これはもう、運営が「さっさと服を脱げ」と俺の背中を押しているようなもんだろ。きっとそうだ。うん、間違いない。
ついでに言えば、角を生やしたことでそれに合う頭装備も限られていたのだが、初期装備の中に頭がすっぽり隠れる「穴付き鉄バケツ」を見つけてしまった。これを被ればもう画面の絵面としては正常だろう
脳内でどれだけ高尚な言い訳を並べ立てたところで、客観的に見れば「ただの角付き一張羅変態鉄バケツマン」なんだけどね。
でも、初期リスポーン地点が(あんまり人が居ないと思う)探索エリアスタートだから、これならドレスコード的にもギリギリセーフ…のはずだ。
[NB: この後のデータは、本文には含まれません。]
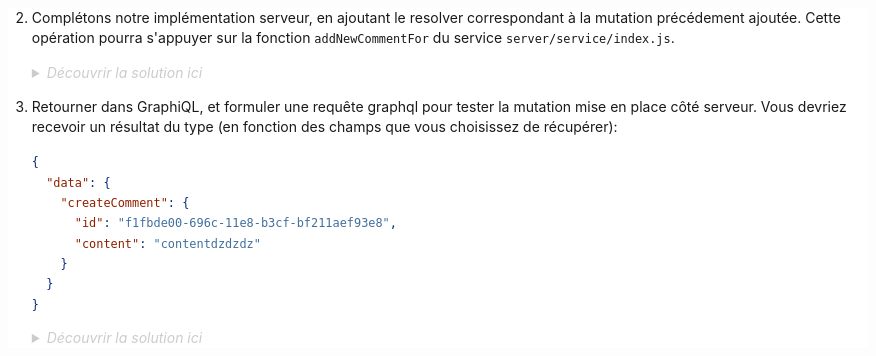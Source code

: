 2.  Complétons notre implémentation serveur, en ajoutant le resolver correspondant à la mutation précédement ajoutée. Cette opération pourra s'appuyer sur la fonction `addNewCommentFor` du service `server/service/index.js`.

    <details>
    <summary style="color: #ccc;"><i>Découvrir la solution ici</i></summary>
    <pre>
    const resolvers = {
        Query: {
            posts() {
                return service.getPosts();
            }
        },
        Mutation: {
            createComment(parentValue, args) {
                return service.addNewCommentFor(args.postId, args.content);
            }
        },
        Post: {
            comments(post) {
                return service.getCommentsFor(post.id);
            }
        }
    };
    </pre>
    </details>

3.  Retourner dans GraphiQL, et formuler une requête graphql pour tester la mutation mise en place côté serveur. Vous devriez recevoir un résultat du type (en fonction des champs que vous choisissez de récupérer):

    ```json
    {
      "data": {
        "createComment": {
          "id": "f1fbde00-696c-11e8-b3cf-bf211aef93e8",
          "content": "contentdzdzdz"
        }
      }
    }
    ```

    <details>
    <summary style="color: #ccc;"><i>Découvrir la solution ici</i></summary>
    <pre>
    mutation addNewComment {
      createComment(
        postId: "f1fbde00-696c-11e8-b3cf-bf211aef93e8",
        content: "contentdzdzdz"
      ) { id content }
    }
    </pre>
    </summary>
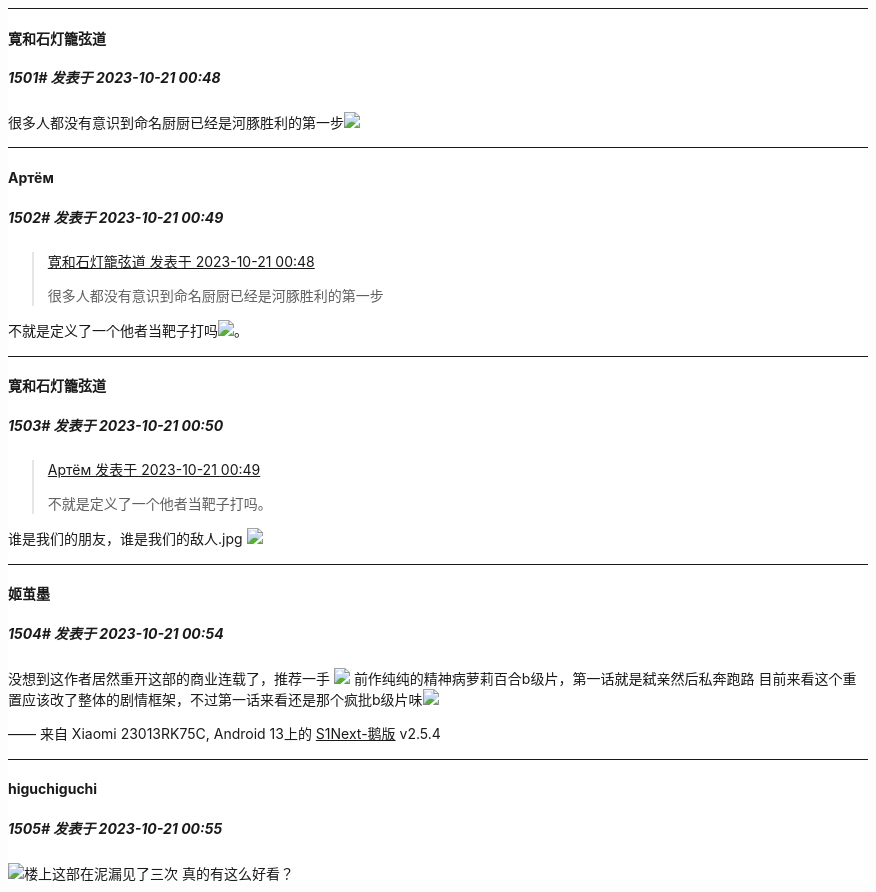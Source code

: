 
*****

####  寛和石灯籠弦道  
##### 1501#       发表于 2023-10-21 00:48

很多人都没有意识到命名厨厨已经是河豚胜利的第一步<img src="https://static.saraba1st.com/image/smiley/face2017/037.png" referrerpolicy="no-referrer">

*****

####  Артём  
##### 1502#       发表于 2023-10-21 00:49

<blockquote><a href="httphttps://bbs.saraba1st.com/2b/forum.php?mod=redirect&amp;goto=findpost&amp;pid=62780485&amp;ptid=2157296" target="_blank">寛和石灯籠弦道 发表于 2023-10-21 00:48</a>

很多人都没有意识到命名厨厨已经是河豚胜利的第一步</blockquote>
不就是定义了一个他者当靶子打吗<img src="https://static.saraba1st.com/image/smiley/face2017/067.png" referrerpolicy="no-referrer">。

*****

####  寛和石灯籠弦道  
##### 1503#       发表于 2023-10-21 00:50

<blockquote><a href="httphttps://bbs.saraba1st.com/2b/forum.php?mod=redirect&amp;goto=findpost&amp;pid=62780489&amp;ptid=2157296" target="_blank">Артём 发表于 2023-10-21 00:49</a>

不就是定义了一个他者当靶子打吗。</blockquote>
谁是我们的朋友，谁是我们的敌人.jpg
<img src="https://static.saraba1st.com/image/smiley/face2017/075.png" referrerpolicy="no-referrer">


*****

####  姬茧墨  
##### 1504#       发表于 2023-10-21 00:54

没想到这作者居然重开这部的商业连载了，推荐一手
<img src="https://p.sda1.dev/13/3a741973a13ec00ef0bec1ab6f5256c6/CMP_20231021004958965.jpg" referrerpolicy="no-referrer">
前作纯纯的精神病萝莉百合b级片，第一话就是弑亲然后私奔跑路
目前来看这个重置应该改了整体的剧情框架，不过第一话来看还是那个疯批b级片味<img src="https://static.saraba1st.com/image/smiley/face2017/037.png" referrerpolicy="no-referrer">

—— 来自 Xiaomi 23013RK75C, Android 13上的 [S1Next-鹅版](https://github.com/ykrank/S1-Next/releases) v2.5.4

*****

####  higuchiguchi  
##### 1505#       发表于 2023-10-21 00:55

<img src="https://static.saraba1st.com/image/smiley/face2017/076.png" referrerpolicy="no-referrer">楼上这部在泥漏见了三次 真的有这么好看？
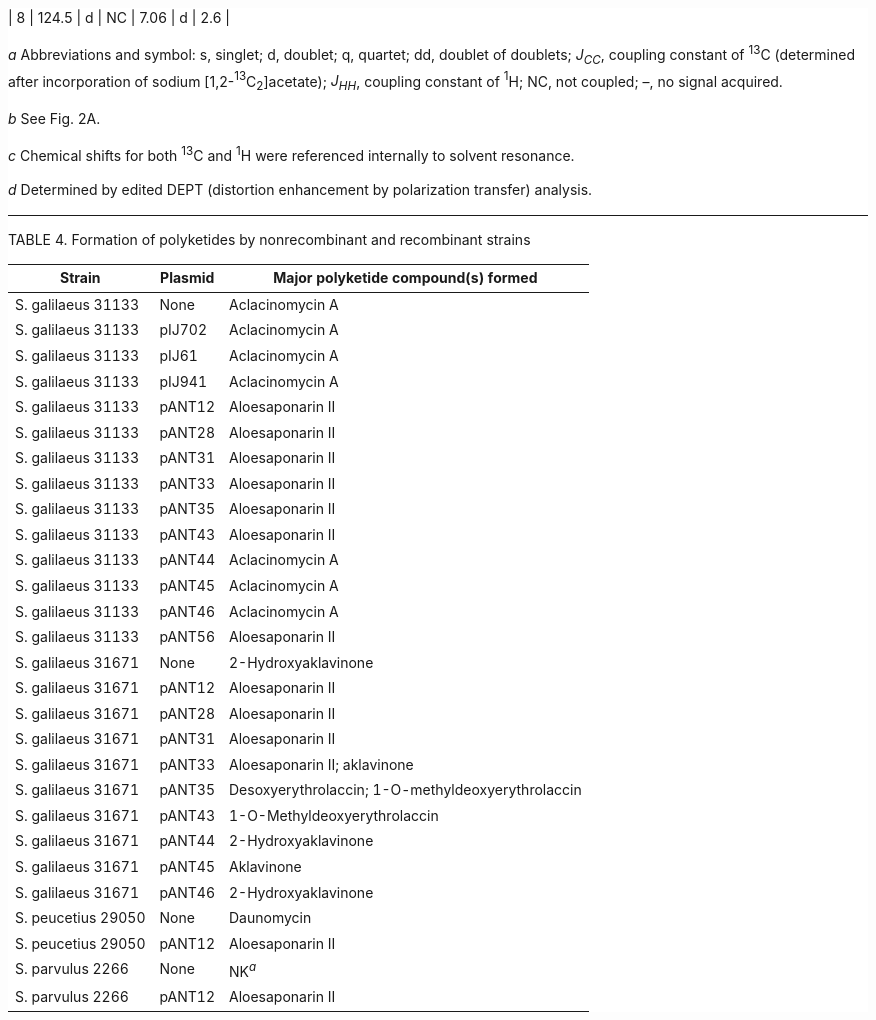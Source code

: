 | 8 | 124.5 | d | NC | 7.06 | d | 2.6 |

$a$ Abbreviations and symbol: s, singlet; d, doublet; q, quartet; dd, doublet of doublets; $J_{CC}$, coupling constant of $^{13}$C (determined after incorporation of sodium [1,2-$^{13}$C$_2$]acetate); $J_{HH}$, coupling constant of $^{1}$H; NC, not coupled; –, no signal acquired.

$b$ See Fig. 2A.

$c$ Chemical shifts for both $^{13}$C and $^{1}$H were referenced internally to solvent resonance.

$d$ Determined by edited DEPT (distortion enhancement by polarization transfer) analysis.

---

TABLE 4. Formation of polyketides by nonrecombinant and recombinant strains

| Strain | Plasmid | Major polyketide compound(s) formed |
| --- | --- | --- |
| S. galilaeus 31133 | None | Aclacinomycin A |
| S. galilaeus 31133 | pIJ702 | Aclacinomycin A |
| S. galilaeus 31133 | pIJ61 | Aclacinomycin A |
| S. galilaeus 31133 | pIJ941 | Aclacinomycin A |
| S. galilaeus 31133 | pANT12 | Aloesaponarin II |
| S. galilaeus 31133 | pANT28 | Aloesaponarin II |
| S. galilaeus 31133 | pANT31 | Aloesaponarin II |
| S. galilaeus 31133 | pANT33 | Aloesaponarin II |
| S. galilaeus 31133 | pANT35 | Aloesaponarin II |
| S. galilaeus 31133 | pANT43 | Aloesaponarin II |
| S. galilaeus 31133 | pANT44 | Aclacinomycin A |
| S. galilaeus 31133 | pANT45 | Aclacinomycin A |
| S. galilaeus 31133 | pANT46 | Aclacinomycin A |
| S. galilaeus 31133 | pANT56 | Aloesaponarin II |
| S. galilaeus 31671 | None | 2-Hydroxyaklavinone |
| S. galilaeus 31671 | pANT12 | Aloesaponarin II |
| S. galilaeus 31671 | pANT28 | Aloesaponarin II |
| S. galilaeus 31671 | pANT31 | Aloesaponarin II |
| S. galilaeus 31671 | pANT33 | Aloesaponarin II; aklavinone |
| S. galilaeus 31671 | pANT35 | Desoxyerythrolaccin; 1-O-methyldeoxyerythrolaccin |
| S. galilaeus 31671 | pANT43 | 1-O-Methyldeoxyerythrolaccin |
| S. galilaeus 31671 | pANT44 | 2-Hydroxyaklavinone |
| S. galilaeus 31671 | pANT45 | Aklavinone |
| S. galilaeus 31671 | pANT46 | 2-Hydroxyaklavinone |
| S. peucetius 29050 | None | Daunomycin |
| S. peucetius 29050 | pANT12 | Aloesaponarin II |
| S. parvulus 2266 | None | NK$^a$ |
| S. parvulus 2266 | pANT12 | Aloesaponarin II |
まあこの考えが理解されなかったゲームは幕末ぐらいだし、特に問題ないだろ。
「最後に名前か。」
なんだかんだゲームでのプレイスタイルが同じか似ているキャラクターから取りたい思いがある。だって幼女魔法少女がニーヒルおじさんの名だったらどうするよ。いやまあ概念はネットであったけど。
「鉄バケツと狩人繋がりで…【ヴァルトール】で良いかもな」
まあ連盟員として別世界でも頑張るんで許してください。
というかあの人も一匹の獣を追って来たんだっけな、半裸って点を除けばほぼピッタシじゃん
よし、これで行こう。広大な神ゲー世界にいざ出発だ。
アクセサリー【片捻角】
青白く濁った、結晶質の歪な一本角。
骨でも魔力結晶でもなく、皮膚の変異組織であるため、魔術の触媒にはなり得ない。
だがその硬度を生かした頭突きが最後の抵抗と成るかも…しれない。
頭装備【穴付き鉄バケツ】
粗雑な穴が穿たれた、金属製のバケツ。
そこまでして顔を隠したかったのか、それとも、己の角が突き破るほど深く被り直したのか。
誰もが知る。この世界に、追われるような罪人など居るはずもない。